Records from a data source
○ ○ ○

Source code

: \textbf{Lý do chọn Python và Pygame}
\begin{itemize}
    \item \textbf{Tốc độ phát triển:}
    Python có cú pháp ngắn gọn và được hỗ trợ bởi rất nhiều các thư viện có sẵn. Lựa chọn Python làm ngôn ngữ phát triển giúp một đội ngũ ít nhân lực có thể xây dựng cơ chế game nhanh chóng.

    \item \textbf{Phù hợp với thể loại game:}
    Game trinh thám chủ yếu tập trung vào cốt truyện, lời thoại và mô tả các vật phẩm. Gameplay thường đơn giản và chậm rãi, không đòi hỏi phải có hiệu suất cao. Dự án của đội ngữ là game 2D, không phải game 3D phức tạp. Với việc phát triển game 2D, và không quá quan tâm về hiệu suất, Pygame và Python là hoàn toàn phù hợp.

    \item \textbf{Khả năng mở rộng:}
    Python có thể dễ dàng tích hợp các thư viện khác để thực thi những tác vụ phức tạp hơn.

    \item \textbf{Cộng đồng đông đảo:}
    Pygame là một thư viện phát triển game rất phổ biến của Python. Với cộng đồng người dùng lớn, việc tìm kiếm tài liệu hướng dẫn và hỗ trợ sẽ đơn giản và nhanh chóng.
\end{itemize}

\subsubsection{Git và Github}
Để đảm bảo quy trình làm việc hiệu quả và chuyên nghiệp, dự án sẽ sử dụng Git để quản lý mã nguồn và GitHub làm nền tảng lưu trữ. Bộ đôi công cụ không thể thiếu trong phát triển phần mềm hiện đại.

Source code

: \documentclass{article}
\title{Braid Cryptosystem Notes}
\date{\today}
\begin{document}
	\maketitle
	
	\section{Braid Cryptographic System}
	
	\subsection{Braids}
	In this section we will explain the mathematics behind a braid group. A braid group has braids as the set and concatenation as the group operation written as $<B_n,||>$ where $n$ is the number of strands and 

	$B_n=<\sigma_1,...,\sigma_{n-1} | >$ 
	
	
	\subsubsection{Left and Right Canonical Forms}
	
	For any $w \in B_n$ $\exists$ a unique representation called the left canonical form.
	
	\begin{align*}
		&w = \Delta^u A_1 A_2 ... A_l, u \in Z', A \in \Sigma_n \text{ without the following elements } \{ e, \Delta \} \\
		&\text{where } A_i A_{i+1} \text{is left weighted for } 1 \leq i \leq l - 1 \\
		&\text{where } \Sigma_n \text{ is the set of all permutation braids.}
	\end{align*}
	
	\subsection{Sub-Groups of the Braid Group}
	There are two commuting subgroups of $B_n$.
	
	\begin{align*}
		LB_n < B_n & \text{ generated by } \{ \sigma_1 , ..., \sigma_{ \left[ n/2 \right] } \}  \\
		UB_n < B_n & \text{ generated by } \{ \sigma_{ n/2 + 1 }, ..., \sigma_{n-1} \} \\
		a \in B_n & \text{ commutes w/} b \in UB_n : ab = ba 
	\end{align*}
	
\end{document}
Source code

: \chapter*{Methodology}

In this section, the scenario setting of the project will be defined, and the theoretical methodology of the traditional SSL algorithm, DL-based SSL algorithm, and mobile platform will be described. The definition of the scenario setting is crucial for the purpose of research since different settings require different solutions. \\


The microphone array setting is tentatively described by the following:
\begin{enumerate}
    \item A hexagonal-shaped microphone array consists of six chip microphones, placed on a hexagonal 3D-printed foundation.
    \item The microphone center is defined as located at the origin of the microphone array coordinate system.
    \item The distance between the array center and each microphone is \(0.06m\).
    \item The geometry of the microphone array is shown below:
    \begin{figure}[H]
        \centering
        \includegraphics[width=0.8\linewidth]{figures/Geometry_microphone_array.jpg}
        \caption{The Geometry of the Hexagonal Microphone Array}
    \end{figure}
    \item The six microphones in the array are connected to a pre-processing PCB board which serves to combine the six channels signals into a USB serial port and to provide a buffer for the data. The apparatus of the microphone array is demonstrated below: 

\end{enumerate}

○ ○ ○

** EXERCISE GOAL **
Above are some lines. Repeat exactly, and only, those from the line that has "There are two commuting subgroups of $B_n$." through the line that has "a \in B_n &".

** EXERCISE OUTPUT **
	There are two commuting subgroups of $B_n$.
	
	\begin{align*}
		LB_n < B_n & \text{ generated by } \{ \sigma_1 , ..., \sigma_{ \left[ n/2 \right] } \}  \\
		UB_n < B_n & \text{ generated by } \{ \sigma_{ n/2 + 1 }, ..., \sigma_{n-1} \} \\
		a \in B_n & \text{ commutes w/} b \in UB_n : ab = ba 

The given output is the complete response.